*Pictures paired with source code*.
--- --- ---

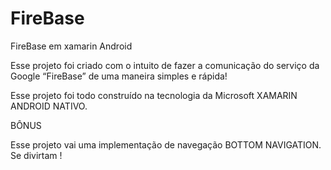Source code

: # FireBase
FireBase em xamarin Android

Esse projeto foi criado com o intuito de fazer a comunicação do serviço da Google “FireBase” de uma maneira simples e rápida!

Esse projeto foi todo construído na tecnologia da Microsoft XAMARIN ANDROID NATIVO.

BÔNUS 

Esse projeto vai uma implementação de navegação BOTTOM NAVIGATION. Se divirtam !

--- --- ---

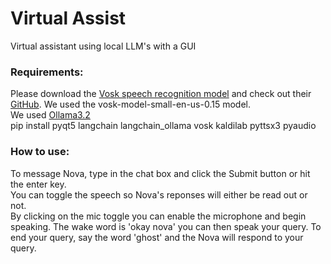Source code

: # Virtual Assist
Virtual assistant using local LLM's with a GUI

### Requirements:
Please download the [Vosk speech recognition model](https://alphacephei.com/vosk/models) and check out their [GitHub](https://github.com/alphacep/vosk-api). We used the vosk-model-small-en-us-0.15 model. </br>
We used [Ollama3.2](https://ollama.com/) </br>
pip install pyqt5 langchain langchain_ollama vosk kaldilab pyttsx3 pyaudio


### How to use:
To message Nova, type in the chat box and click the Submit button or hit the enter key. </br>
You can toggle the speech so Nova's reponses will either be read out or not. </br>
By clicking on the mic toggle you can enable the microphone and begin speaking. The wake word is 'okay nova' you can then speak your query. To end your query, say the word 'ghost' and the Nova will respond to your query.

--- --- ---

*Brief*.
Of all the entries above, output exactly the lines between the one holding "You can toggle" and the one holding "By clicking on", inclusive.

*Written answer*.
You can toggle the speech so Nova's reponses will either be read out or not. </br>
By clicking on the mic toggle you can enable the microphone and begin speaking. The wake word is 'okay nova' you can then speak your query. To end your query, say the word 'ghost' and the Nova will respond to your query.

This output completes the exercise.